Floodgate Farms grew the salad mix used as a base for everything, which in itself was outstanding.  It has more fresh produce than I’ve ever seen in any salad mix, ever, with fresh mint leaves, onion blossoms, sprigs of dill, nasturtium blossoms, purslane leaves, and more.  I’m not always much of a salad girl- I usually would rather have a big bowl of vegetable stew, like a ratatouille or the braised kale and white beans, but this salad mix is so beautiful and full of flavors that…. well, it makes me want to go buy more from them, even though I have a huge garden with plenty of my own vegetables.

Jam Vinaigrette

Cook Time: lightning fast

Ingredients:

  • jam:  I really like the flavor of dark berry or plum jams with the kale and cabbage, especially if they happen to be tart or low-sugar jams, but really, anything you want to use up will be good.
  • oil: I used hazelnut oil when I made it at home,  but anything you have will work.
  • vinegar: apple cider, champagne, sherry– again, whatever ya got.

In a half pint jar, combine two parts jam with two parts oil and one part vinegar. Shake it up. Pour over your salad. Eat.

Amanda’s Farmers Market Salad

In a big bowl, combine as many good salad things as you can find:

  • Salad Mix: different kinds of lettuce, diced onion blossoms, sprigs of fresh dill fronds and dill flowers, edible flowers, roughly chopped mint leaves, cilantro, parsley…. and any other things you can think of.Dark Leafy Greens: like shredded green cabbage, roughly chopped kale leaves and roughly chopped swiss chard leaves.  The more the merrier.  The key to growing really nice greens is to keep them well picked, so go out to the garden and pick any random leaves you can find.
  • Chopped Vegetables: summer squash, salad turnips, and cucumbers, etc.

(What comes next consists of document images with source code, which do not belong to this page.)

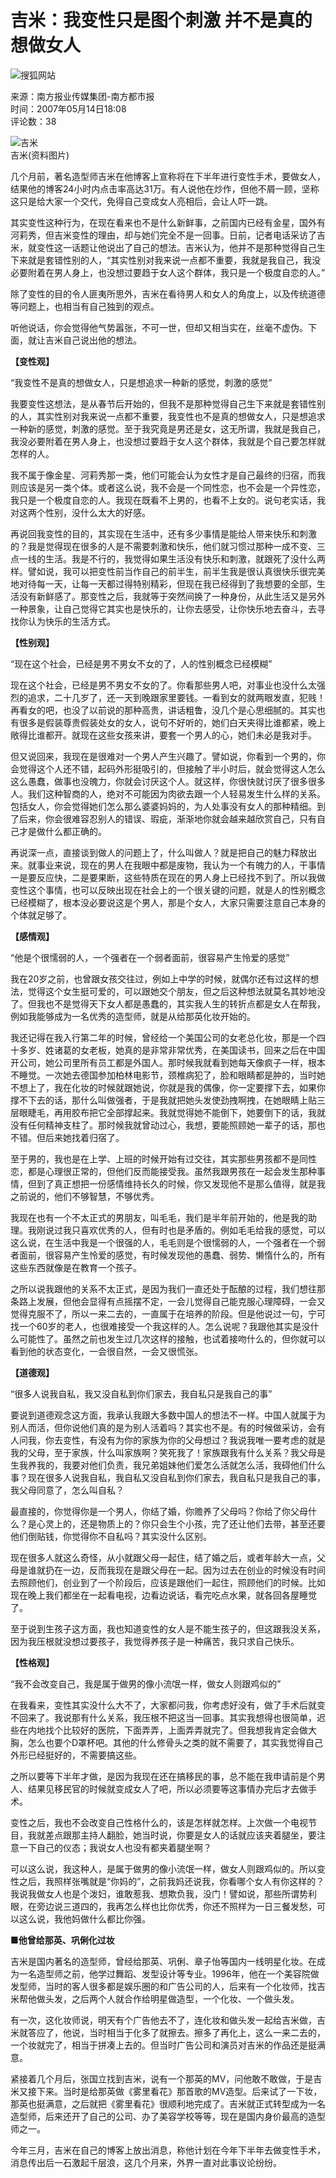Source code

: # 吉米：我变性只是图个刺激 并不是真的想做女人

![搜狐网站](https://news.sohu.com/images/20061223/sohu_logo.gif)

来源：南方报业传媒集团-南方都市报  
时间：2007年05月14日18:08  
评论数：38

![吉米](https://photocdn.sohu.com/20070514/Img250013939.jpg)  
吉米(资料图片)

几个月前，著名造型师吉米在他博客上宣称将在下半年进行变性手术，要做女人，结果他的博客24小时内点击率高达31万。有人说他在炒作，但他不屑一顾，坚称这只是给大家一个交代，免得自己变成女人亮相后，会让人吓一跳。

其实变性这种行为，在现在看来也不是什么新鲜事，之前国内已经有金星，国外有河莉秀，但吉米变性的理由，却与她们完全不是一回事。日前，记者电话采访了吉米，就变性这一话题让他说出了自己的想法。吉米认为，他并不是那种觉得自己生下来就是套错性别的人，“其实性别对我来说一点都不重要，我就是我自己，我没必要附着在男人身上，也没想过要趋于女人这个群体，我只是一个极度自恋的人。”

除了变性的目的令人匪夷所思外，吉米在看待男人和女人的角度上，以及传统道德等问题上，也相当有自己独到的观点。

听他说话，你会觉得他气势嚣张，不可一世，但却又相当实在，丝毫不虚伪。下面，就让吉米自己说出他的想法。

**【变性观】**

“我变性不是真的想做女人，只是想追求一种新的感觉，刺激的感觉”

我要变性这想法，是从春节后开始的，但我不是那种觉得自己生下来就是套错性别的人，其实性别对我来说一点都不重要，我变性也不是真的想做女人，只是想追求一种新的感觉，刺激的感觉。至于我究竟是男还是女，这无所谓，我就是我自己，我没必要附着在男人身上，也没想过要趋于女人这个群体，我就是个自己要怎样就怎样的人。

我不属于像金星、河莉秀那一类，他们可能会认为女性才是自己最终的归宿，而我则应该是另一类个体。或者这么说，我不会是一个同性恋，也不会是一个异性恋，我只是一个极度自恋的人。我现在既看不上男的，也看不上女的。说句老实话，我对这两个性别，没什么太大的好感。

再说回我变性的目的，其实现在生活中，还有多少事情是能给人带来快乐和刺激的？我是觉得现在很多的人是不需要刺激和快乐，他们就习惯过那种一成不变、三点一线的生活。我是不行的，我觉得如果生活没有快乐和刺激，就跟死了没什么两样。譬如说，我可以把变性前当作自己的前半生，前半生我是很认真很快乐很完美地对待每一天，让每一天都过得特别精彩，但现在我已经得到了我想要的全部，生活没有新鲜感了。那变性之后，我就等于突然间换了一种身份，从此生活又是另外一种景象，让自己觉得它其实也是快乐的，让你去感受，让你快乐地去奋斗，去寻找你认为快乐的生活方式。

**【性别观】**

“现在这个社会，已经是男不男女不女的了，人的性别概念已经模糊”

现在这个社会，已经是男不男女不女的了。你看那些男人吧，对事业也没什么太强烈的追求，二十几岁了，还一天到晚跟家里要钱。一看到女的就两眼发直，犯贱！再看女的吧，也没了以前说的那种高贵，讲话粗鲁，没几个是心思细腻的。其实也有很多是假装尊贵假装处女的女人，说句不好听的，她们白天夹得比谁都紧，晚上敞得比谁都开。就现在这些女孩来讲，要套一个男人的心，她们未必是我对手。

但又说回来，我现在是很难对一个男人产生兴趣了。譬如说，你看到一个男的，你会觉得这个人还不错，起码外形挺吸引的，但接触了半小时后，就会觉得这人怎么这么愚蠢，做事也没魄力，你就会讨厌这个人。就这样，你很快就讨厌了很多很多人。我们这种智商的人，绝对不可能因为肉欲去跟一个人轻易发生什么样的关系。包括女人，你会觉得她们怎么那么婆婆妈妈的，为人处事没有女人的那种精细。到了后来，你会很难容忍别人的错误、瑕疵，渐渐地你就会越来越欣赏自己，只有自己才是做什么都正确的。

再说深一点，直接谈到做人的问题上了，什么叫做人？就是把自己的魅力释放出来。就事业来说，现在的男人在我眼中都是废物，我认为一个有魄力的人，干事情一是要反应快，二是要果断，这些特质在现在的男人身上已经找不到了。所以我做变性这个事情，也可以反映出现在社会上的一个很关键的问题，就是人的性别概念已经模糊了，根本没必要说这是个男人，那是个女人，大家只需要注意自己本身的个体就足够了。

**【感情观】**

“他是个很懦弱的人，一个强者在一个弱者面前，很容易产生怜爱的感觉”

我在20岁之前，也曾跟女孩交往过，例如上中学的时候，就偶尔还有过这样的想法，觉得这个女生挺可爱的，可以跟她交个朋友，但之后这种想法就莫名其妙地没了。但我也不是觉得天下女人都是愚蠢的，其实我人生的转折点都是女人在帮我，例如我能够成为一名优秀的造型师，就是从给那英化妆开始的。

我还记得在我入行第二年的时候，曾经给一个美国公司的女老总化妆，那是一个四十多岁、姓诸葛的女老板，她真的是非常非常优秀，在美国读书，回来之后在中国开公司，她公司里所有员工都是外国人。那时候我就看到她每天像疯子一样，根本不睡觉。一次她去德国参加柏林电影节，颈椎病犯了，脸和眼睛都是肿的，当时她不想上了，我在化妆的时候就跟她说，你就是我的偶像，你一定要撑下去，如果你撑不下去的话，那什么叫做强者，于是我就把她头发使劲拽啊拽，在她眼睛上贴三层眼睫毛，再用胶布把它全部撑起来。我就觉得她不能倒下，她要倒下的话，我就没有任何精神支柱了。那时候我就曾动过心，我想，要能照顾她一辈子的话，那也不错。但后来她找着归宿了。

至于男的，我也是在上学、上班的时候开始有过交往，其实那些男孩都不是同性恋，都是心理很正常的，但他们反而能接受我。虽然我跟男孩在一起会发生那种事情，但到了真正想把一份感情维持长久的时候，你又发现他不是那么值得，就是我之前说的，他们不够智慧，不够优秀。

我现在也有一个不太正式的男朋友，叫毛毛，我们是半年前开始的，他是我的助理。我刚说过我只喜欢优秀的人，但有时也是矛盾的。例如毛毛给我的感觉，可以这么说，在生活中我是一个很强的人，毛毛则是个很懦弱的人，一个强者在一个弱者面前，很容易产生怜爱的感觉，有时候发现他的愚蠢、弱势、懒惰什么的，所有这些东西就像是在教育一个孩子。

之所以说我跟他的关系不太正式，是因为我们一直还处于酝酿的过程，我们想往那条路上发展，但他会显得有点摇摆不定，一会儿觉得自己能克服心理障碍，一会又觉得克服不了，所以一来二去的，一直属于在培养的阶段。但是他说过一句，宁可找一个60岁的老人，也很难接受一个我这样的人。怎么说呢？我跟他其实是没什么可能性了。虽然之前也发生过几次这样的接触，也试着接吻什么的，但你就可以看到他的状态变化，一会很自然，一会又很慌张。

**【道德观】**

“很多人说我自私，我又没自私到你们家去，我自私只是我自己的事”

要说到道德观念这方面，我承认我跟大多数中国人的想法不一样。中国人就属于为别人而活，但你说他们真的是为别人活着吗？其实也不是。有的时候做采访，会有人问我，你去变性，有没有为你的家族为你的父母想过？我说我唯一要考虑的就是我的父母，至于家族，什么叫家族啊？笑死我了！家族跟我有什么关系？我父母是生我养我的，我要对他们负责，我兄弟姐妹他们爱怎么活就怎么活，我碍他们什么事？现在很多人说我自私，我自私又没自私到你们家去，我自私只是我自己的事，我父母同意了，怎么叫自私？

最直接的，你觉得你是一个男人，你结了婚，你赡养了父母吗？你给了你父母什么？是心灵上的，还是物质上的？你只会生个小孩，完了还让他们去带，甚至还要他们倒贴钱，你觉得你不自私吗？其实没什么区别。

现在很多人就这么奇怪，从小就跟父母一起住，结了婚之后，或者年龄大一点，父母是谁就扔在一边，反而我现在是跟父母在一起。因为过去在创业的时候没有时间去照顾他们，创业到了一个阶段后，应该是跟他们一起住，照顾他们的时候。比如现在晚上我们都坐在一起看电视，边看边说话，看完吃点水果，就各回各屋睡觉了。

至于说到生孩子这方面，我也知道变性的女人是不能生孩子的，但这跟我没关系，因为我压根就没想过要孩子，我觉得养孩子是一种痛苦，我只求自己快乐。

**【性格观】**

“我不会改变自己，我是属于做男的像小流氓一样，做女人则跟鸡似的”

在我看来，变性其实没什么大不了，大家都问我，你考虑好没有，做了手术后就变不回来了。我说那有什么关系，我压根不把这当一回事。其实我想得也很简单，迟些在内地找个比较好的医院，下面弄弄，上面弄弄就完了。但我想我肯定会做大胸，怎么也要个D罩杯吧。其他的什么修骨头之类的就不需要了，其实我觉得自己外形已经挺好的，不需要搞这些。

之所以要等下半年才做，是因为我现在还在搞移民的事，总不能在我申请前是个男人、结果见移民官的时候就变成女人了吧，所以必须要等这事情办完后才去做手术。

变性之后，我也不会改变自己性格什么的，该是怎样就怎样。上次做一个电视节目，我就差点跟那主持人翻脸，她当时说，你要是女人的话就应该夹着腿坐，要注意一下自己的仪态；我说女人也没有都夹着腿坐啊？

可以这么说，我这种人，是属于做男的像小流氓一样，做女人则跟鸡似的。所以变性之后，我照样张嘴就是“你妈的”，之前我妈还说我，你看哪个女人有你这样的？我说我做女人也是个泼妇，谁敢惹我、想欺负我，没门！譬如说，那些所谓势利眼，在旁边说三道四的，我再怎么样也比你优秀，你还不照样为一日三餐发愁，可以这么说，我他妈做什么都比你强。

**■他曾给那英、巩俐化过妆**

吉米是国内著名的造型师，曾经给那英、巩俐、章子怡等国内一线明星化妆。在成为一名造型师之前，他学过舞蹈、发型设计等专业。1996年，他在一个美容院做发型师，当时的客人很多都是娱乐圈的和广告公司的人，后来有一个化妆师，找吉米帮他做头发，之后两个人就合作给明星做造型，一个化妆、一个做头发。

有一次，这化妆师说，明天有个广告他去不了，连化妆和做头发一起给吉米做，吉米就答应了，他说，当时相当于化多了就擦去。擦多了再化上，这么一来二去的，一个妆就完了，相当于拼凑上去的。但当时广告公司和演员对吉米的作品还是挺满意。

紧接着几个月后，张国立找到吉米，说有一个那英的MV，问他敢不敢做，于是吉米又接下来。当时是给那英做《雾里看花》那首歌的MV造型。后来试了一下妆，那英也挺满意，之后就把《雾里看花》很顺利地完成了。吉米就正式转型成为一名造型师，后来还开了自己的公司、办了美容学校等等，现在是国内身价最高的造型师之一。

今年三月，吉米在自己的博客上放出消息，称他计划在今年下半年去做变性手术，消息传出后一石激起千层浪，这几个月来，外界一直对此事议论纷纷。
<!-- tcd_original_link http://yule.sohu.com/20070514/n250013938.shtml -->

Dress with jam vinaigrette, top with crumbled chevre or feta to make it even better, and serve.  My little brother ate a huge plate of it and said: “this salad is awesome, and I hate salad.”  So, it’s that kind of recipe, where you get to eat a really good meal, but then you get the added bonus of laughing when your family members who claim to hate kale end up eating a whole bunch of it — and liking it.

Amanda, thanks so much for sharing your wonderful cooking with everyone.  It was delicious!

Coconut Chana Masala

One of my friends makes the most fantastic Indian food.  I usually like to be the one cooking  for other people, but I would beg her to puhleeeezeeeee please please make Indian food again, pleeeeeze or I might actually keel over and die!  Then she moved to Los Angeles and I haven’t seen her in years now, let alone tasted any of her cooking.  It’s really tragic.   When I win the lottery, I’m going to buy a jet so that I can fly around the country visiting all my friends that have moved away.  This curry is my version of something my friend cooked a long time ago that I might not even be remembering accurately, but I think I’ve got it pretty close here.

This isn’t really an authentic chana masala at all, since chana masala doesn’t usually have coconut milk in it.  Coconut milk  ranks up there with butter, bacon and heavy cream, though, which means that you should put in everything and it will only make it better.  This also has some other spices in it that I think taste awesome but have nothing to do with authentic chana masala.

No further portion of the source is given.